If you’re like me, you’ve heard a lot about Gradient Descent. You’ve heard that it is a foundational algorithm for optimising functions which all self respecting Machine Learning techniques employ (or some variation of it). You’ve probably even seen graphs like these:

which show how a function is iteratively scaled until an optimum (maximum or minimum) is reached. These are all great explanations for how the method intuitively works but, based on them alone, I never understood step by step how this method was working.

In this post, I explore the algorithm itself (Cauchy’s variation) and perform an example “by hand”. I will focus on minimising a function but the same intuition applies for maximisation.

## Steepest Descent

Suppose we have a multivariate function f(x_1, x_2,…,x_n), we want to find a point \mathbf{x}^* = (x_1, …, x_n) where the value of f(x_1, x_2,…,x_n) is minimised. Assuming that a minimum exists, we can use Steepest Descent to algorithmically discover that minimum; starting at some arbitrary point \mathbf{x}.

But how do we know we’ve achieved a minimum? Here is where we make use of the Gradient vector which is denoted by \nabla f(\mathbf{x}) and is defined as

(1) \nabla f(\mathbf{x}) = [\frac{\partial f(\mathbf{x})}{\partial x_1}, \frac{\partial f(\mathbf{x})}{\partial x_2}, …,\frac{\partial f(\mathbf{x})}{\partial x_n}]

The components of the Gradient vector are partial derivates of the function with respect to each variable x_1,…,x_n. If all of these partial derivatives are 0 at some point \mathbf{x}

$$\frac{\partial f(\mathbf{x})}{\partial x_1} = \frac{\partial f(\mathbf{x})}{\partial x_2} = … = \frac{\partial f(\mathbf{x})}{\partial x_n} = 0$$

then the point \mathbf{x} is a stationary point.
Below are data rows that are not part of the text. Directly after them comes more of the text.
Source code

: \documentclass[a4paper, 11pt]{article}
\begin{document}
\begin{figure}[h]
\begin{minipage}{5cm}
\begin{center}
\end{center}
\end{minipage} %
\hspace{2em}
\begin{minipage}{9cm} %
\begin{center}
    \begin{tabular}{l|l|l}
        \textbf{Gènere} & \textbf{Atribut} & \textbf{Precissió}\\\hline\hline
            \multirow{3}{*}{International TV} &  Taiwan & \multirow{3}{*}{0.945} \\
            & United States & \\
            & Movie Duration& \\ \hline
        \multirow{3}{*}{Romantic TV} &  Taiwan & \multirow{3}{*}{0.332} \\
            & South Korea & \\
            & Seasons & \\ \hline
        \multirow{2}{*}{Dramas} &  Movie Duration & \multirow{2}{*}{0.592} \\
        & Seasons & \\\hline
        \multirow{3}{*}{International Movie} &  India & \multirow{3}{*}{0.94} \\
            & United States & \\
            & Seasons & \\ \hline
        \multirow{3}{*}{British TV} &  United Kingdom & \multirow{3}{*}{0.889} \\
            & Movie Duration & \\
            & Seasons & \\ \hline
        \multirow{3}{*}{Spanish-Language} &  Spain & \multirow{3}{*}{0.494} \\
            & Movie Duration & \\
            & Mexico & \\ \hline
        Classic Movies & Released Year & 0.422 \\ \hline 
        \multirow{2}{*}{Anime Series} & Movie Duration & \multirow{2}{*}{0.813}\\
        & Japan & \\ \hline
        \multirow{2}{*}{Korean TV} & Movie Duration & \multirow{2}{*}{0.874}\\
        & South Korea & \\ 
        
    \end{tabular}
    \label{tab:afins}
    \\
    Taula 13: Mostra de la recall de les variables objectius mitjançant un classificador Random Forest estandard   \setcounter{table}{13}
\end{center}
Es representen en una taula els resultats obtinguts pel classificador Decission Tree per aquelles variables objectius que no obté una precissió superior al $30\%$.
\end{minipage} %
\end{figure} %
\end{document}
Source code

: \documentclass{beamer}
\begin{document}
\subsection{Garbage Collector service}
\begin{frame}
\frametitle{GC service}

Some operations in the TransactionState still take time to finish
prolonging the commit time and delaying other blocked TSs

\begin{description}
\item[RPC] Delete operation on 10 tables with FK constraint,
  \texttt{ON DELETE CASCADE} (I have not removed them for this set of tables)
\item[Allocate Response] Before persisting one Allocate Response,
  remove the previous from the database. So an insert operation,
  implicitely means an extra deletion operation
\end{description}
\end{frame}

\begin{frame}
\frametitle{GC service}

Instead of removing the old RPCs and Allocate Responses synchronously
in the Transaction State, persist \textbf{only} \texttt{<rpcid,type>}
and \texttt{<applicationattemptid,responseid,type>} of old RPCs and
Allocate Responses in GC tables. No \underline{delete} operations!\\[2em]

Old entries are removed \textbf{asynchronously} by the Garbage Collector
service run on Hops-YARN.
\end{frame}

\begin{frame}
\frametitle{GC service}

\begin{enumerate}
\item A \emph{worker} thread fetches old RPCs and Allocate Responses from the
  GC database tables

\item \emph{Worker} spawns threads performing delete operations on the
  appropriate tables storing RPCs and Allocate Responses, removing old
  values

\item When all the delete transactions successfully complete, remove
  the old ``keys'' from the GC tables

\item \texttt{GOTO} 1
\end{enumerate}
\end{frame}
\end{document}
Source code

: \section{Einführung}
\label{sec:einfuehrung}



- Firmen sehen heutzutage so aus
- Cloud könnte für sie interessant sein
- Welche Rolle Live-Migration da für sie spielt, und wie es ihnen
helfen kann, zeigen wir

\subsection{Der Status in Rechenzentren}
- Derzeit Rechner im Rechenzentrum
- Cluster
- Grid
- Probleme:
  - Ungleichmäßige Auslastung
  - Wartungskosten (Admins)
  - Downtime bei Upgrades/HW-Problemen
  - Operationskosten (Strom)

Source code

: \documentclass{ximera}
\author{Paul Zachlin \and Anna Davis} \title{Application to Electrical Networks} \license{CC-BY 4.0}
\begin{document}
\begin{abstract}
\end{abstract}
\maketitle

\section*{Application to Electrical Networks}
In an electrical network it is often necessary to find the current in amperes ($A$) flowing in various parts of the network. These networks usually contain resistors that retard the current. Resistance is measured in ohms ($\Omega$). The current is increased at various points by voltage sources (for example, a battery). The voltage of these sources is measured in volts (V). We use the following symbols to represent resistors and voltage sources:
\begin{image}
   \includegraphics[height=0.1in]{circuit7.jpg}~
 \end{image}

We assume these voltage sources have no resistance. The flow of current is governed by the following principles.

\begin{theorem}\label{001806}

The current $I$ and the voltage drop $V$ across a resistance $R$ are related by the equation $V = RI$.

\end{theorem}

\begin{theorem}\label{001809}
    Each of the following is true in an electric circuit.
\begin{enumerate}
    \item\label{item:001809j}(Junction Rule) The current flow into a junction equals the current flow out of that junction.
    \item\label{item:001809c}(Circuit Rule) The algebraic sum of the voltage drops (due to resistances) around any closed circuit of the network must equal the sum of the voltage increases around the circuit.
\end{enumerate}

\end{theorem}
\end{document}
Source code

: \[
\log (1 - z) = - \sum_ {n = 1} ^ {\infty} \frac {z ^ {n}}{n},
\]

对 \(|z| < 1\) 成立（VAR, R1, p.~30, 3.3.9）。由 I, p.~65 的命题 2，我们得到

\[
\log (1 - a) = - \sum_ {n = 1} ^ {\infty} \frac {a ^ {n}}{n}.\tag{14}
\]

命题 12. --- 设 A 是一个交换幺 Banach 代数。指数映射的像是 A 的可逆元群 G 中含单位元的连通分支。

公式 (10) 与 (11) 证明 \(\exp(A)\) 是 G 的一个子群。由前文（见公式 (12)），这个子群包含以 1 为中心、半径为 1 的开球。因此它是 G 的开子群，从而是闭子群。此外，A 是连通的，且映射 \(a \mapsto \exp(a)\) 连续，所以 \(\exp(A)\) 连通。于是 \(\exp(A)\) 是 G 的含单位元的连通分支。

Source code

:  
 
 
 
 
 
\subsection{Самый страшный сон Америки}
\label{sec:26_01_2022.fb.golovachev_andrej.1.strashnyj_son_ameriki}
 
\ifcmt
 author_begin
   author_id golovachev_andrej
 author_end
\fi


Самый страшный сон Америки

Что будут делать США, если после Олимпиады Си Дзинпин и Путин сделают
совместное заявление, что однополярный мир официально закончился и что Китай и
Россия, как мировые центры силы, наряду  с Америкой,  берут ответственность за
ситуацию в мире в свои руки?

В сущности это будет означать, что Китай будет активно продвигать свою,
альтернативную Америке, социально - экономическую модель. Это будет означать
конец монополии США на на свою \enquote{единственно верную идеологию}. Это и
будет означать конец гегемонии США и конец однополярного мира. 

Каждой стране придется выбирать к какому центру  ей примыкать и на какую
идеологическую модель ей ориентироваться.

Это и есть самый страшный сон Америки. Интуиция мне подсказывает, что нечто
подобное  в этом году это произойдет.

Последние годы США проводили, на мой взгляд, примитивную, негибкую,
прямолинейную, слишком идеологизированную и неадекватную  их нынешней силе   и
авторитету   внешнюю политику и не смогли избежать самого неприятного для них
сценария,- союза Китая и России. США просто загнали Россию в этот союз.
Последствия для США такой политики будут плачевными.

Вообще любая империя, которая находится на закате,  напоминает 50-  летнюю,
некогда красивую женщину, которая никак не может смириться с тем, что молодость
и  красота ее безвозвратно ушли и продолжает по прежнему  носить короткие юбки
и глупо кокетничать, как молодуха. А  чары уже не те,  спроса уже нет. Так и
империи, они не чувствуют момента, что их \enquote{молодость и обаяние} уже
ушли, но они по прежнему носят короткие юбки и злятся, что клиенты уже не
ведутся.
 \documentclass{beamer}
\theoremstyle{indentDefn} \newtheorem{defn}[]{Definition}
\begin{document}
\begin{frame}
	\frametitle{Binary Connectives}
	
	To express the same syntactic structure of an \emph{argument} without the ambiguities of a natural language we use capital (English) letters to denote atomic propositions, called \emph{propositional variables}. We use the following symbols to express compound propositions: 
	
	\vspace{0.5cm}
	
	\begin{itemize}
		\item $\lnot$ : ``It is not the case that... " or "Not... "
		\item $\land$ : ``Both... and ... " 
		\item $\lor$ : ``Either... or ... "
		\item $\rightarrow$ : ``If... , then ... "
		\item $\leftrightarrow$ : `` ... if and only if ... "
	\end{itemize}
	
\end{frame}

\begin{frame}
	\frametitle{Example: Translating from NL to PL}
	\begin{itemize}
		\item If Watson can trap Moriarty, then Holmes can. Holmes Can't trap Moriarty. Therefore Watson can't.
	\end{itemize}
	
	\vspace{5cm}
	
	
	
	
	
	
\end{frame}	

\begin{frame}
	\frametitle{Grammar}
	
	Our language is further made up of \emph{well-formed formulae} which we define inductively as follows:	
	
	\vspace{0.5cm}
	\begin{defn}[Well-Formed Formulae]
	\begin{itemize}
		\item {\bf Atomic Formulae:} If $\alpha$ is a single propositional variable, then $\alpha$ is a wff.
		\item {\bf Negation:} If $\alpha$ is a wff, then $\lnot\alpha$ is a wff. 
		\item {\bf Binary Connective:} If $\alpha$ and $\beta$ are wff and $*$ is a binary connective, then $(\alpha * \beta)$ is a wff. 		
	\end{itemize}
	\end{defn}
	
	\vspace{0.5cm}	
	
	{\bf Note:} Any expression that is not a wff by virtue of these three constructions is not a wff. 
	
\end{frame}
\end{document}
In this post I will assume we have a convex function and the stationary point is a minimum – there are other ways to test this but it is outside the scope of the post.

Steepest Descent proceeds by the following equation

(2) \mathbf{x}_{n+1} = \mathbf{x}_n + \lambda^* \nabla f(\mathbf{x}_n)

What (2) tells us is that if we are at some point \mathbf{x}_n, we can determine the next point by going in the direction of the gradient vector at point \mathbf{x}_n. How far we go along this vector is determined by a step-size parameter which is denoted as \lambda^*. (Why we move in the direction of the gradient vector has been covered in this post.)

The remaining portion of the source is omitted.